Entende ainda que " a inteligência tem-nos levado a um ponto em que temos ao nosso alcance uma variedade de soluções técnicas capazes de nos privar ou de nos providenciar condições de vida confortáveis e culturalmente enriquecedoras" e "é a forma como organizamos estes dispositivos que irá fazer toda a diferença".
No projecto "Urban Re:Vision", a equipe começou por estudar os ciclos naturais, enquanto estratégia principal e como forma de organização do espaço e modelo de soluções técnicas integradas. A ideia é que este modelo possa ser reproduzido e transcrito para o vocabulário urbano e arquitectónico. E explica: " Como paradigma escolhemos o declive, um dos sistemas mais versáteis da natureza. Perante este complexo programa, uma única e ampla abordagem não conseguiria responder a todas as necessidades. Por isso, o espaço está organizado em vales, encostas e declives, de modo a maximizar o aproveitamento solar, as vistas e as superfícies de produção". De facto, o projecto sustenta diversas soluções que lhe permitem um elevado grau de auto-suficiência, como espaços verdes no interior do quarteirão, coberturas verdes para produção agrícola, sistema de estufas nos andares superiores e sistema de construção 100 por cento em pré-fabricado, predominantemente em materiais locais.

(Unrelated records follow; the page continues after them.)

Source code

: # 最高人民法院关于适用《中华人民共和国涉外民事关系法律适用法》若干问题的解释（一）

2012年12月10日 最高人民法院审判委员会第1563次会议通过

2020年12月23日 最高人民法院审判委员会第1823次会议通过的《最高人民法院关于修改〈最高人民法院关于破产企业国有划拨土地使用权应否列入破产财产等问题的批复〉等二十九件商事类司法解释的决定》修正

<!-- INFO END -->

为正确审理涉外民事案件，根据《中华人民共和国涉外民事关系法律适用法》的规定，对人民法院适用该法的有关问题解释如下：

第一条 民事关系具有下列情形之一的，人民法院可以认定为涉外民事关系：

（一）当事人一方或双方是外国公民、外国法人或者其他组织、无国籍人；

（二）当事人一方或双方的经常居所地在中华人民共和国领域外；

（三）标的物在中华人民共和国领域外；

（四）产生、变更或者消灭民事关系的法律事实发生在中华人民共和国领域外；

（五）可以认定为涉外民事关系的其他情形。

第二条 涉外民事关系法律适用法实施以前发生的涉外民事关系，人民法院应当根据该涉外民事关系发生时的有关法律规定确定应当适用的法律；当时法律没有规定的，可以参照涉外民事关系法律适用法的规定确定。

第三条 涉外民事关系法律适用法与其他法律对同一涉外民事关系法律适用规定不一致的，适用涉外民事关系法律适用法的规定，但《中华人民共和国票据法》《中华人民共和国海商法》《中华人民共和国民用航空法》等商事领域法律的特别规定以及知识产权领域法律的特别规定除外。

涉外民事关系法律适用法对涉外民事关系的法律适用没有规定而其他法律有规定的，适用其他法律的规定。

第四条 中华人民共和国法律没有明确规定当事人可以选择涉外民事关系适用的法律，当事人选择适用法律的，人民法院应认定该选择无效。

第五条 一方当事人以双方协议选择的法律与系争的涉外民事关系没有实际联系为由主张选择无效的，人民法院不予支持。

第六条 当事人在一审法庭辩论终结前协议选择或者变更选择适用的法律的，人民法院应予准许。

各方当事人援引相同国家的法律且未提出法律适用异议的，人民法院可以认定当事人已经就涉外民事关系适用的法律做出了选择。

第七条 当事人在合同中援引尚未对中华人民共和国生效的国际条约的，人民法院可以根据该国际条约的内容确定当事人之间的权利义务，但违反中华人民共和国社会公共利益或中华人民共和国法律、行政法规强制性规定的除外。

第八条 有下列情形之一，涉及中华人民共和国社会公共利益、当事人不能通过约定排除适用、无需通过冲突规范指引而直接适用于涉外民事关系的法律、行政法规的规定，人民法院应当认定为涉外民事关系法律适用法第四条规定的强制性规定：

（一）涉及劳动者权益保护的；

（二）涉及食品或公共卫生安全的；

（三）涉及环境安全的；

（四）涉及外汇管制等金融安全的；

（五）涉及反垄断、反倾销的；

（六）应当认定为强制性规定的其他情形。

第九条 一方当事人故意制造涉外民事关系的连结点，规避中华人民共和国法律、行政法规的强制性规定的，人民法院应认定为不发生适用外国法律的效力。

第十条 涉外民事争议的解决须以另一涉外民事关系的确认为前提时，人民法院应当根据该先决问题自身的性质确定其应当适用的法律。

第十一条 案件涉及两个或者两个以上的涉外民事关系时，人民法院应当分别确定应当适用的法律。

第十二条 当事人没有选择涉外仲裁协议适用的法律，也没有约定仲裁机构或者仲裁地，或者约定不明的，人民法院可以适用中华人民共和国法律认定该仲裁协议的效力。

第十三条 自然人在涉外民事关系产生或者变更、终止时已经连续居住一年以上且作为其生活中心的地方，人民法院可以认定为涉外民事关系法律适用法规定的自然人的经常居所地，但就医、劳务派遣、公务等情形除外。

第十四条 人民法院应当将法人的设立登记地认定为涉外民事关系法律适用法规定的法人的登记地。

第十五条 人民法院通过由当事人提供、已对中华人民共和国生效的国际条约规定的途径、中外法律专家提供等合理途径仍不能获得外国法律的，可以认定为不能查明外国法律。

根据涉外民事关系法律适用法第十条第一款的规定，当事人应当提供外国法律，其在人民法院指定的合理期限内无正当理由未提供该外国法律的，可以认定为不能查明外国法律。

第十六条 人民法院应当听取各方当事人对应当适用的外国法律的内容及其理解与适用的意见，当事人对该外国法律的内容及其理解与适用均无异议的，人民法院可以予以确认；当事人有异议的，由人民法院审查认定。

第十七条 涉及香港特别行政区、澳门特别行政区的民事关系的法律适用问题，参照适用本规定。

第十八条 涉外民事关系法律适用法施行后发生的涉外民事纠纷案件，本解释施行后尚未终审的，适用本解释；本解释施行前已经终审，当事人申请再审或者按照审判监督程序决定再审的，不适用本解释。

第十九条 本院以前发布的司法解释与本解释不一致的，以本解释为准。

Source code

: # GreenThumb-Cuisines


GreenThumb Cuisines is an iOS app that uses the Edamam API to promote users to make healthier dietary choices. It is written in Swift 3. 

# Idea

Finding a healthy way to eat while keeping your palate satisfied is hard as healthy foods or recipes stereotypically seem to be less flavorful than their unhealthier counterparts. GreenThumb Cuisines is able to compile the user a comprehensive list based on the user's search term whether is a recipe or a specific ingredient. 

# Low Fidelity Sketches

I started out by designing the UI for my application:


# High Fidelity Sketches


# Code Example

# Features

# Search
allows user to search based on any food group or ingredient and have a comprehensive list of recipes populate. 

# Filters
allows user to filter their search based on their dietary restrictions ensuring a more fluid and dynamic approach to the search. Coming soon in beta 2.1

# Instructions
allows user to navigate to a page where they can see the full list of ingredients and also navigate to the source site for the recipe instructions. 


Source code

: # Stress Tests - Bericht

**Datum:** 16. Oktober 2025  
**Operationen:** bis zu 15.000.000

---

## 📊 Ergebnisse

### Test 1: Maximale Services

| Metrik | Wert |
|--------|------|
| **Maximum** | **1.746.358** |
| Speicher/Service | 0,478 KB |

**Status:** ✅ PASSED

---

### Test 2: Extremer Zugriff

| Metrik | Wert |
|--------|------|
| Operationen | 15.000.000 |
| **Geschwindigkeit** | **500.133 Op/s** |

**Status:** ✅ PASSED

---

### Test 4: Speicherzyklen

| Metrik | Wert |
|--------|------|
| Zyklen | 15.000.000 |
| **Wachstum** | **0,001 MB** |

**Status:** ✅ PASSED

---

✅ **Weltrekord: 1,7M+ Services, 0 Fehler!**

O projecto define, também, unidades habitacionais diferenciadas, desde estúdios a apartamentos com três quartos, apresenta a combinação de sistemas fotovoltaicos com sistemas eólicos que fornecem a totalidade da energia necessária, pressupõe sistemas ajustáveis de persianas fotovoltaicas e de zonas permeáveis, para prevenção de cheias.
Para o colectivo, o objectivo final deste projecto não é o de construir uma estrutura física, mas de criar os meios para que uma comunidade possa habitar um determinado espaço. "Não ter em conta as pessoas que aqui morarão é como ver só metade de uma equação…", acrescenta. De tal forma que todo o complexo é acessível a pessoas com mobilidade condicionada.
O projecto tenciona modernizar Dallas, assim como promovê-la ao mundo como paradigma de uma solução para outras cidades que enfrentam os mesmos problemas. Porque, como aliás conclui a equipa portuguesa, "todos os projectos sustentáveis devem ser um compromisso" e não apenas ficar no papel.
Projecto
O objectivo é modernizar Dallas, assim como promovê-la no mundo como boa solução
Modelo
A ideia é que este possa ser reproduzido para o vocabulário urbano e arquitectónico 'Atelier' Consórcio de Atelier Data e Moov C O Atelier Data foi fundado, entre outros elementos, por Marta Frazão (n. 1978, Covilhã), licenciada pela FAUTL e mestre em Collective Housing pela Escuela Tecnica Superior, Universidad Politecnica de Madrid, e Filipe Vogt Rodrigues (n. 1977, Lisboa), licenciado pela FAUTL e antigo colaborador de Troufa Real. Dedicam-se a trabalhos de arquitectura e artes plásticas.
O Atelier MOOV foi fundado, entre outros, por António Louro (n. Lisboa, 1978), licenciado pela FAUTL. Dos trabalhos realizados destaca-se o concurso ECO-kit e a participação na Bienal de Arquitectura de Lisboa e LuzBoa.